[THE PROBLEM] Wherever the word "Magnitude" appears in a line of the data, that line should be copied.

[RECORDED DATA]
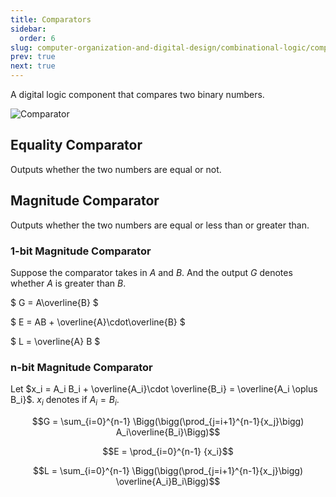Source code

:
 ```yaml
---
title: Comparators
sidebar:
  order: 6
slug: computer-organization-and-digital-design/combinational-logic/comparators
prev: true
next: true
---
```


A digital logic component that compares two binary numbers.

![Comparator](/images/codd/comparator.jpg)

## Equality Comparator

Outputs whether the two numbers are equal or not.

## Magnitude Comparator

Outputs whether the two numbers are equal or less than or greater than.

### 1-bit Magnitude Comparator

Suppose the comparator takes in $A$ and $B$. And the output $G$ denotes whether
$A$ is greater than $B$.

$ G = A\overline{B} $

$ E = AB + \overline{A}\cdot\overline{B} $

$ L = \overline{A} B $

### n-bit Magnitude Comparator

Let
$x_i = A_i B_i + \overline{A_i}\cdot \overline{B_i} = \overline{A_i \oplus B_i}$.
$x_i$ denotes if $A_i = B_i$.

```math
G = \sum_{i=0}^{n-1} \Bigg(\bigg(\prod_{j=i+1}^{n-1}{x_j}\bigg)  A_i\overline{B_i}\Bigg)
```

```math
E = \prod_{i=0}^{n-1} {x_i}
```

```math
L = \sum_{i=0}^{n-1} \Bigg(\bigg(\prod_{j=i+1}^{n-1}{x_j}\bigg)  \overline{A_i}B_i\Bigg)
```
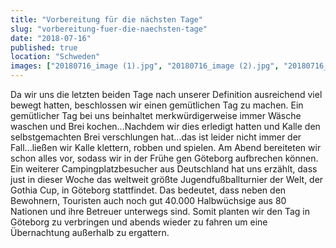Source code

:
 ```yaml
---
title: "Vorbereitung für die nächsten Tage"
slug: "vorbereitung-fuer-die-naechsten-tage"
date: "2018-07-16"
published: true
location: "Schweden"
images: ["20180716_image (1).jpg", "20180716_image (2).jpg", "20180716_image (3).jpg"]
---
```


Da wir uns die letzten beiden Tage nach unserer Definition ausreichend viel bewegt hatten, beschlossen wir einen gemütlichen Tag zu machen. Ein gemütlicher Tag bei uns beinhaltet merkwürdigerweise immer Wäsche waschen und Brei kochen...Nachdem wir dies erledigt hatten und Kalle den selbstgemachten Brei verschlungen hat...das ist leider nicht immer der Fall...ließen wir Kalle klettern, robben und spielen. Am Abend bereiteten wir schon alles vor, sodass wir in der Frühe gen Göteborg aufbrechen können. Ein weiterer Campingplatzbesucher aus Deutschland hat uns erzählt, dass just in dieser Woche das weltweit größte Jugendfußballturnier der Welt, der Gothia Cup, in Göteborg stattfindet. Das bedeutet, dass neben den Bewohnern, Touristen auch noch gut 40.000 Halbwüchsige aus 80 Nationen und ihre Betreuer unterwegs sind. Somit planten wir den Tag in Göteborg zu verbringen und abends wieder zu fahren um eine Übernachtung außerhalb zu ergattern.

[YOUR RESPONSE]
## Magnitude Comparator
### 1-bit Magnitude Comparator
### n-bit Magnitude Comparator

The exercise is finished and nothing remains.